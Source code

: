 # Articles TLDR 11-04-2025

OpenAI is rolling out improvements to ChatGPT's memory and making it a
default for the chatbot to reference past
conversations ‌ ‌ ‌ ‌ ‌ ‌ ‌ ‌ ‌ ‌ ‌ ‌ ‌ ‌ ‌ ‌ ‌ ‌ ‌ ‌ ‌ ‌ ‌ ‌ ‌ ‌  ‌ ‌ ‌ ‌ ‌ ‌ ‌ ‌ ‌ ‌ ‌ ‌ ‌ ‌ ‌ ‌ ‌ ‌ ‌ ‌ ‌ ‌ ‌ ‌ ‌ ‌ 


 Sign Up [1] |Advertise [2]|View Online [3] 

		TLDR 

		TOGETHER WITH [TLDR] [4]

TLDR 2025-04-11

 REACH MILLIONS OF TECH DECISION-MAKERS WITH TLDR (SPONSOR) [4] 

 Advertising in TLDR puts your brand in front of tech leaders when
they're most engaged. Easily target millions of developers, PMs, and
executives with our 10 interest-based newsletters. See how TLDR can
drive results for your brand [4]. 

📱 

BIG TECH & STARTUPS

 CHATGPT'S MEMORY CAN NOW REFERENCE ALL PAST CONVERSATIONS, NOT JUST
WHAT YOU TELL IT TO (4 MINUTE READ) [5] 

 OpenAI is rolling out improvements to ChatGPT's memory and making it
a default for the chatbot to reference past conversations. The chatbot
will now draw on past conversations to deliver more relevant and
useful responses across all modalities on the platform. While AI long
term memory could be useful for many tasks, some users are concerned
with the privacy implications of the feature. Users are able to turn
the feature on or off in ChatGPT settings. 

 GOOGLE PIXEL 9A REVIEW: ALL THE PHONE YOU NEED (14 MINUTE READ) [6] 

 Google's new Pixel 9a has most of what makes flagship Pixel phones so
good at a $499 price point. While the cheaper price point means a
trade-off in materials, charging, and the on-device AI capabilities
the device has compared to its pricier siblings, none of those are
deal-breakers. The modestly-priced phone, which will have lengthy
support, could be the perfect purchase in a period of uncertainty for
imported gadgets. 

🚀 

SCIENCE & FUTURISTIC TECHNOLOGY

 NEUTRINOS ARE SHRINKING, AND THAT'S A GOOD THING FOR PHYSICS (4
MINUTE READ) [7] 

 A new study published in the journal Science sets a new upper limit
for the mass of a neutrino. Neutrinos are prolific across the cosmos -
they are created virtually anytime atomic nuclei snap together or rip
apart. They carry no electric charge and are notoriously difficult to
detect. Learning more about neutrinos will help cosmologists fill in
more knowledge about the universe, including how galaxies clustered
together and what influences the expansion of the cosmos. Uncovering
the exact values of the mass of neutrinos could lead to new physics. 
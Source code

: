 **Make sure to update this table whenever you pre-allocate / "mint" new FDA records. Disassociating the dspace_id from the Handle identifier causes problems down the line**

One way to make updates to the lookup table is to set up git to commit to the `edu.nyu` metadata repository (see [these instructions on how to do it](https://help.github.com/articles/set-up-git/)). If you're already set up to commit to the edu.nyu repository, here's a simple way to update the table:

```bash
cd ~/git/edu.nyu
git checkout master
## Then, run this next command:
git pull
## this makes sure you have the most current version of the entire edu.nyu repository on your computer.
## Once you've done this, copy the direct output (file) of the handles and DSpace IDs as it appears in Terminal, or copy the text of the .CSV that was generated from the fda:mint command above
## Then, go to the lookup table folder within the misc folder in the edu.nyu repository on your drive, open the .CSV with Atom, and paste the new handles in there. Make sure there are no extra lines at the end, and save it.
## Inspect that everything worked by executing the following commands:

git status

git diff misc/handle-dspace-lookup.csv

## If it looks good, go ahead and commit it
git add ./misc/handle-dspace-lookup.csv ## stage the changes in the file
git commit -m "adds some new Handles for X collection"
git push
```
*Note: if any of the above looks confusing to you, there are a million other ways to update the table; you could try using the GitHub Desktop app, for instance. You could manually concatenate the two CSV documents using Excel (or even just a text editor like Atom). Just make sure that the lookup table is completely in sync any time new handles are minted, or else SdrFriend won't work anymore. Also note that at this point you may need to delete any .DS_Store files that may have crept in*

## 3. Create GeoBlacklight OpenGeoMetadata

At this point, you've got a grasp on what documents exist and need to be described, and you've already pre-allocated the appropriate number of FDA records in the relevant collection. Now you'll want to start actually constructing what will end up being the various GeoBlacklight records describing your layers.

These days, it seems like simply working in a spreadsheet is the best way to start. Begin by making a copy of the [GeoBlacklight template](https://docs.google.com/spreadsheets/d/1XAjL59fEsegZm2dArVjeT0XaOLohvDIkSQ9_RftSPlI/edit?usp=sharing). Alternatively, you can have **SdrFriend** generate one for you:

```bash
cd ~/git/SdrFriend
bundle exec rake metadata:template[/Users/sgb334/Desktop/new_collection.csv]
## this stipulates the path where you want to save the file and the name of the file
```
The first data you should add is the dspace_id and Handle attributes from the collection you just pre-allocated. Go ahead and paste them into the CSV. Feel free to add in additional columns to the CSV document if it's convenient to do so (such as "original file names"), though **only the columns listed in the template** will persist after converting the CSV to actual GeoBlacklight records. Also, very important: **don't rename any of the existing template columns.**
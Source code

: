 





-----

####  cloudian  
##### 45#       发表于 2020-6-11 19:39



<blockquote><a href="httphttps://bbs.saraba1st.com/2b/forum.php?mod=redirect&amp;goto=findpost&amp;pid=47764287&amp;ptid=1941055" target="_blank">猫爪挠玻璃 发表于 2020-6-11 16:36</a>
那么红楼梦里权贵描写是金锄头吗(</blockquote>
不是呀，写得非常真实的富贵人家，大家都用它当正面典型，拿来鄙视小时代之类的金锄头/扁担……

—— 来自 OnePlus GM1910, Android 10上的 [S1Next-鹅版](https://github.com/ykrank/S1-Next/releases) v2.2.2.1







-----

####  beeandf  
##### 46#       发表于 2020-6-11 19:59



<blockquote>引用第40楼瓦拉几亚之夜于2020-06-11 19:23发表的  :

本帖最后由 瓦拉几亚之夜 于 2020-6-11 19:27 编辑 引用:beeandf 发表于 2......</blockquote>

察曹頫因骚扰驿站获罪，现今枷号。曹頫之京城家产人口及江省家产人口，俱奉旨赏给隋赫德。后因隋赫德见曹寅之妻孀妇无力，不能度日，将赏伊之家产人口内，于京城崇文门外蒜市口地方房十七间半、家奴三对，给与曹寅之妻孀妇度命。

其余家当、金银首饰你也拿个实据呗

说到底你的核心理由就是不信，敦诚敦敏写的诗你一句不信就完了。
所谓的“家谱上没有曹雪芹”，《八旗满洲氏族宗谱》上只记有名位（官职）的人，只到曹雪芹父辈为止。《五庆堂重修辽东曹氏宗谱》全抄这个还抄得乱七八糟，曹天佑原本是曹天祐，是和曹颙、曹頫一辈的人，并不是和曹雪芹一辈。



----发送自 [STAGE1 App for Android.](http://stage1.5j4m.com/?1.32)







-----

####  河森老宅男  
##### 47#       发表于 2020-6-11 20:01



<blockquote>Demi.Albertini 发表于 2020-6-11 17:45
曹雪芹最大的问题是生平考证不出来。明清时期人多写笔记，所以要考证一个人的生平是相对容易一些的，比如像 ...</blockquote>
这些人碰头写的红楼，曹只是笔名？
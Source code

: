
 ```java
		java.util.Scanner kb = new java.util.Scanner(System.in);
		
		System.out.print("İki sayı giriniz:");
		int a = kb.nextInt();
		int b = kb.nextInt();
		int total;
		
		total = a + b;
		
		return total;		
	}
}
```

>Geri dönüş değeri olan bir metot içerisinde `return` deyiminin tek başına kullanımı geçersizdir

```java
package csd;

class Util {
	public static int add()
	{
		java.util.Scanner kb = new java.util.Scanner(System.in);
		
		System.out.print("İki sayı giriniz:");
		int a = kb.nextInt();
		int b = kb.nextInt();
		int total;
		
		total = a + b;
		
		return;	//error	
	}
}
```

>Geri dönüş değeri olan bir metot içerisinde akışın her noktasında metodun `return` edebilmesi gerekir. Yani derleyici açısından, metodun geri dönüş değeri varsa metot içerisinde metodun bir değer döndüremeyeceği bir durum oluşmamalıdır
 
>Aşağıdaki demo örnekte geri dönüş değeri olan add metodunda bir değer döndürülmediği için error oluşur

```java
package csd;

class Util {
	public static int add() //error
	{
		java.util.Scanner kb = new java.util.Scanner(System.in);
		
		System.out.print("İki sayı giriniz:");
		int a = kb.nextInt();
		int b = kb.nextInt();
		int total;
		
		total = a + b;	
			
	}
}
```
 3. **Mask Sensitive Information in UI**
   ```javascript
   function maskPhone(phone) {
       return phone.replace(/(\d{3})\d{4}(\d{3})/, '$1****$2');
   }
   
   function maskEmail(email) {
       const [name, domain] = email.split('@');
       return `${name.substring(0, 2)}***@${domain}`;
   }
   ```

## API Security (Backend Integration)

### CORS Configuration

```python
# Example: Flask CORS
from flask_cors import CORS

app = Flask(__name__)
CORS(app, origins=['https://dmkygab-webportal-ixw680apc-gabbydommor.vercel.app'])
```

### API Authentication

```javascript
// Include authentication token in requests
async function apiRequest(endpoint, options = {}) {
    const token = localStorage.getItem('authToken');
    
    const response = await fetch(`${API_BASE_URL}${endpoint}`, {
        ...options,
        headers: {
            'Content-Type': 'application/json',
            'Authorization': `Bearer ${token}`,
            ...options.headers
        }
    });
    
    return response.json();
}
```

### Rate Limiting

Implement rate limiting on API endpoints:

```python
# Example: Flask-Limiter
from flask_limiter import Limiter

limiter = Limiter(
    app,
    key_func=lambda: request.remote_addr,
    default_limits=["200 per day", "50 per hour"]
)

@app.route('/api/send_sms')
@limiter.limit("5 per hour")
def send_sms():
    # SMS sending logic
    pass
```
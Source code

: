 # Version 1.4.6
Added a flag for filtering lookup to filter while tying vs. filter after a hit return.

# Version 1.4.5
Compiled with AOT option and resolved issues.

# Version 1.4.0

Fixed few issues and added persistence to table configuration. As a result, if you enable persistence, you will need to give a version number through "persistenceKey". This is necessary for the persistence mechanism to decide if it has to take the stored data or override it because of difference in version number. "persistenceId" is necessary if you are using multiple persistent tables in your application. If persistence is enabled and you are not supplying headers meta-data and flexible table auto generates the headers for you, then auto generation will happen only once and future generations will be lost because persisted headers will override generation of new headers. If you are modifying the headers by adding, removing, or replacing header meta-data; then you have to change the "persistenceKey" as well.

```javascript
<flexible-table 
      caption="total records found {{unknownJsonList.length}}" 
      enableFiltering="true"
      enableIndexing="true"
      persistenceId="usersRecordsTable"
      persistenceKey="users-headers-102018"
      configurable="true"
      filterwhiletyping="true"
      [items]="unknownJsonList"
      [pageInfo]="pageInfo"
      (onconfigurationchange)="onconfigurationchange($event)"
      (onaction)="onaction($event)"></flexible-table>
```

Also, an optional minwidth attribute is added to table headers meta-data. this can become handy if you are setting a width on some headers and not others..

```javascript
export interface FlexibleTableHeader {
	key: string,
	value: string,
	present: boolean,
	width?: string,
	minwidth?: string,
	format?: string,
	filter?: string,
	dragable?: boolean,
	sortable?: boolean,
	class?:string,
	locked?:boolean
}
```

+===+

PROBLEM: Go through the listing above, and whenever a line holds the word "commit", copy it.

YOUR SOLUTION:
One way to make updates to the lookup table is to set up git to commit to the `edu.nyu` metadata repository (see [these instructions on how to do it](https://help.github.com/articles/set-up-git/)). If you're already set up to commit to the edu.nyu repository, here's a simple way to update the table:
## If it looks good, go ahead and commit it
git commit -m "adds some new Handles for X collection"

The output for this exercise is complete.